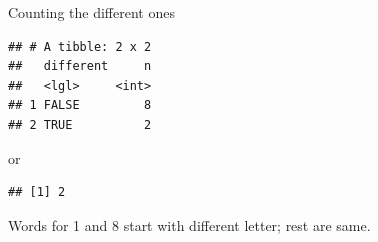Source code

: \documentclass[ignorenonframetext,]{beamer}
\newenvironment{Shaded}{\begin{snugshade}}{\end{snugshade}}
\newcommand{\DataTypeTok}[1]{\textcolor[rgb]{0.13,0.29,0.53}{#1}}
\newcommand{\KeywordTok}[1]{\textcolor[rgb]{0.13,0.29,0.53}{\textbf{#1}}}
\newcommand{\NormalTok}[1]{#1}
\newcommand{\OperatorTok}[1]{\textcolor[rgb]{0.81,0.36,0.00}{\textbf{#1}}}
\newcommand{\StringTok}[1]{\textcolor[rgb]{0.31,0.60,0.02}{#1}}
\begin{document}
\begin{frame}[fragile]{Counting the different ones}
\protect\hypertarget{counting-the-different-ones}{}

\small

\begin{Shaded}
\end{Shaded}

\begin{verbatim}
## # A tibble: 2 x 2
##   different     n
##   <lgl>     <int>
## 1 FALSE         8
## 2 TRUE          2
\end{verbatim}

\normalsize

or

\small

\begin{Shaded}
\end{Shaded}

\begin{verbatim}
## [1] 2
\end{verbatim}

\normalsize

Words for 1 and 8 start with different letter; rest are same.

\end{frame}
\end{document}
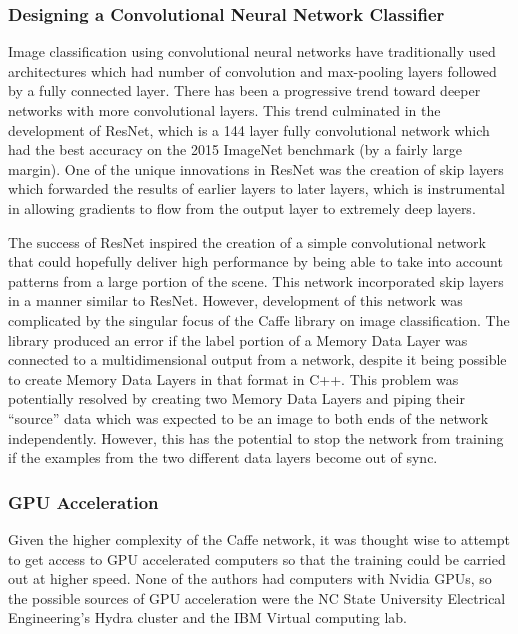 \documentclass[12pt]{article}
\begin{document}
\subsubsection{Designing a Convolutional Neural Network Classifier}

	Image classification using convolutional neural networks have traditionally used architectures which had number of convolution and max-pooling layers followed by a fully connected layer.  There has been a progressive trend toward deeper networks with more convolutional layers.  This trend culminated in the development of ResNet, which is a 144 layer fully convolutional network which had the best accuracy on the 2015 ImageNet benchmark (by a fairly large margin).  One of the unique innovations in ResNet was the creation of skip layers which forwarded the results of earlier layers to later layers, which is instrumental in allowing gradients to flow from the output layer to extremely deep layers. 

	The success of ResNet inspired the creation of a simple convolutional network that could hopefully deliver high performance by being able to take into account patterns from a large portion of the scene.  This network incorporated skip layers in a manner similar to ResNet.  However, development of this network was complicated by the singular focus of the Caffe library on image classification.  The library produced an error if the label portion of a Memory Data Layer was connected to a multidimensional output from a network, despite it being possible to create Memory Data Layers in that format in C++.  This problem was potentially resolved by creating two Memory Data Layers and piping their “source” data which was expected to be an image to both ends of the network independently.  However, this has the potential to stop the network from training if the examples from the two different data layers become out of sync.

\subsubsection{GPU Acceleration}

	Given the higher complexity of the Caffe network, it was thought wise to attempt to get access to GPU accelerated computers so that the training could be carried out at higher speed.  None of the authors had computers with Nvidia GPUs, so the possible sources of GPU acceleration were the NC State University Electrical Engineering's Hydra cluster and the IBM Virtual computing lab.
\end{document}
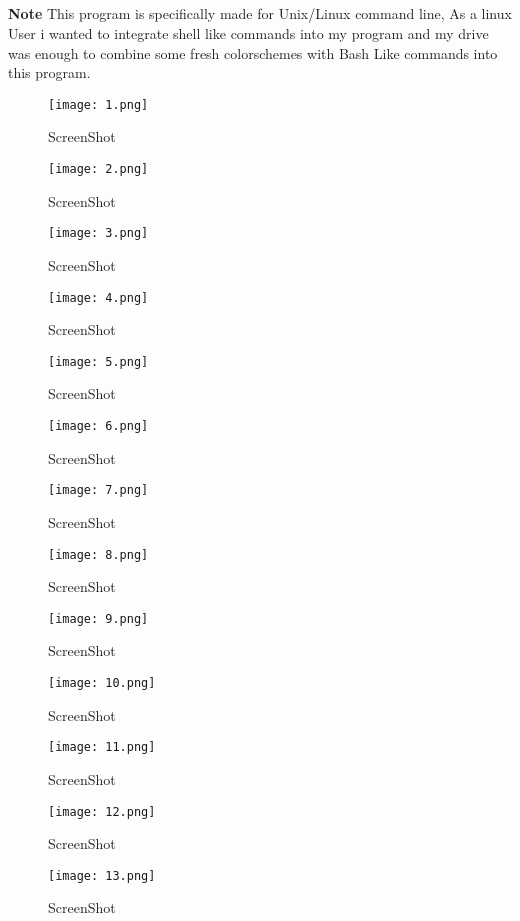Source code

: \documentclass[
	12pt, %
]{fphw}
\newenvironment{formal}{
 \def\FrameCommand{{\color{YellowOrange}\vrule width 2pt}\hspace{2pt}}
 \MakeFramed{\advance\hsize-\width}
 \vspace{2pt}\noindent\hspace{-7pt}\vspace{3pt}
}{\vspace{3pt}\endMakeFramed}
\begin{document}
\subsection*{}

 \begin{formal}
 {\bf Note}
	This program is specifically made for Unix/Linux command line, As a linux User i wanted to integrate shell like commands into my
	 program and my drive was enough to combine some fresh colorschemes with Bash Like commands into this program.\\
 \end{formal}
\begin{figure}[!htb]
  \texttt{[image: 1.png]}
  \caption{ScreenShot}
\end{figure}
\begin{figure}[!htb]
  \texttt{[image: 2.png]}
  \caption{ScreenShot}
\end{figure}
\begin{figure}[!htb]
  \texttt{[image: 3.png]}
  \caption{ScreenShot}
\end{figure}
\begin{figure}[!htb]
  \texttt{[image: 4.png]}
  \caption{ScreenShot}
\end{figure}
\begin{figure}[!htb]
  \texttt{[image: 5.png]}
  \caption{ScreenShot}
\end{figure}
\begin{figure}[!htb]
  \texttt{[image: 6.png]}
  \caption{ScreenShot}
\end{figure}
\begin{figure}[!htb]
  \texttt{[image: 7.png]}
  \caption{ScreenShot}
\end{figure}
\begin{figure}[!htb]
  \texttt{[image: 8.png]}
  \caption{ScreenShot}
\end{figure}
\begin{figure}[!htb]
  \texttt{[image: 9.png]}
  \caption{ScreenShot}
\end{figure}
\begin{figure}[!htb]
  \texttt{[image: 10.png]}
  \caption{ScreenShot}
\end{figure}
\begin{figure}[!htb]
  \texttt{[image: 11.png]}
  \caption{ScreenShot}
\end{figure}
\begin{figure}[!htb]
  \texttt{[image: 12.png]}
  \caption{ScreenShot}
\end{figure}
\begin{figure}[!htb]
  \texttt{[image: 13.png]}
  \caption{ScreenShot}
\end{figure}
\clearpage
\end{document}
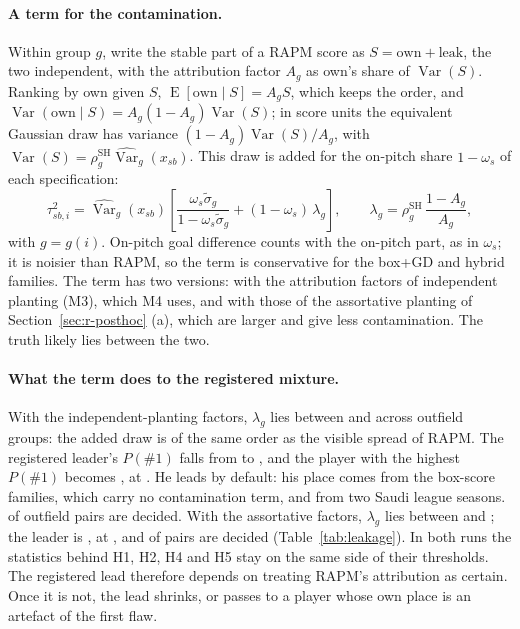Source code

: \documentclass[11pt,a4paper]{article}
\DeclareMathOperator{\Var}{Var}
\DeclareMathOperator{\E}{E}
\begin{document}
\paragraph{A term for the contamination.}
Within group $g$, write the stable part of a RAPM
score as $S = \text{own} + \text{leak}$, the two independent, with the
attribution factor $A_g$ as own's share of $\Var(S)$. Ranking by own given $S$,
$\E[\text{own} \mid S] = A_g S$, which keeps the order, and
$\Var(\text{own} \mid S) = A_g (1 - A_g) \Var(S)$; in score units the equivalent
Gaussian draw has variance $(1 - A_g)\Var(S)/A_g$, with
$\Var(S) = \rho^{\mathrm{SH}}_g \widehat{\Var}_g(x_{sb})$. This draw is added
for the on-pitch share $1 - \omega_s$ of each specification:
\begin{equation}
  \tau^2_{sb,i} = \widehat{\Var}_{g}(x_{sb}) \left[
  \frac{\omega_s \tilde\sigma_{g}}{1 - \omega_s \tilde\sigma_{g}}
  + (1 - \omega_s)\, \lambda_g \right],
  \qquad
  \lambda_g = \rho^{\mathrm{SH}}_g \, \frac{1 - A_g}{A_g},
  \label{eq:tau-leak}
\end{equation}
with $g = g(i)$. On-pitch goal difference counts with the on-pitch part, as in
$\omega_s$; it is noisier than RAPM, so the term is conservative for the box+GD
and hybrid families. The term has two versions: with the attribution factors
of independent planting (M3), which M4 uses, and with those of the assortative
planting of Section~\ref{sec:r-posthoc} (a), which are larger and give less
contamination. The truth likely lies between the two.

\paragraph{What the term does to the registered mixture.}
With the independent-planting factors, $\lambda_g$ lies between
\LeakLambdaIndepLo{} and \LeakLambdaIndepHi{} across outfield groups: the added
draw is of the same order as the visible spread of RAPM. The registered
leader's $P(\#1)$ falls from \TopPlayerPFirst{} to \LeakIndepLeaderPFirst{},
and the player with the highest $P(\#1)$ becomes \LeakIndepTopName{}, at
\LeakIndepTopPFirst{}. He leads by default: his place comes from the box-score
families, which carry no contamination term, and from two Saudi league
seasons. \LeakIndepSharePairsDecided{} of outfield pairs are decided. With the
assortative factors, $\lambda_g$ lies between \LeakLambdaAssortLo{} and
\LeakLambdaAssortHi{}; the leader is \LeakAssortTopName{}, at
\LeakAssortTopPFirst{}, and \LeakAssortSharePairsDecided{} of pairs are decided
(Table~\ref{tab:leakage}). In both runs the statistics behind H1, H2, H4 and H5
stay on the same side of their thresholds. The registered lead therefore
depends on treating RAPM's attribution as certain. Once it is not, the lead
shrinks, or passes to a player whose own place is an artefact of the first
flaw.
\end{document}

————————

Check each line of the entries above for the word "families". List the ones that have it.

> _RESPONSE TO THE TASK_
and hybrid families. The term has two versions: with the attribution factors
families, which carry no contamination term, and from two Saudi league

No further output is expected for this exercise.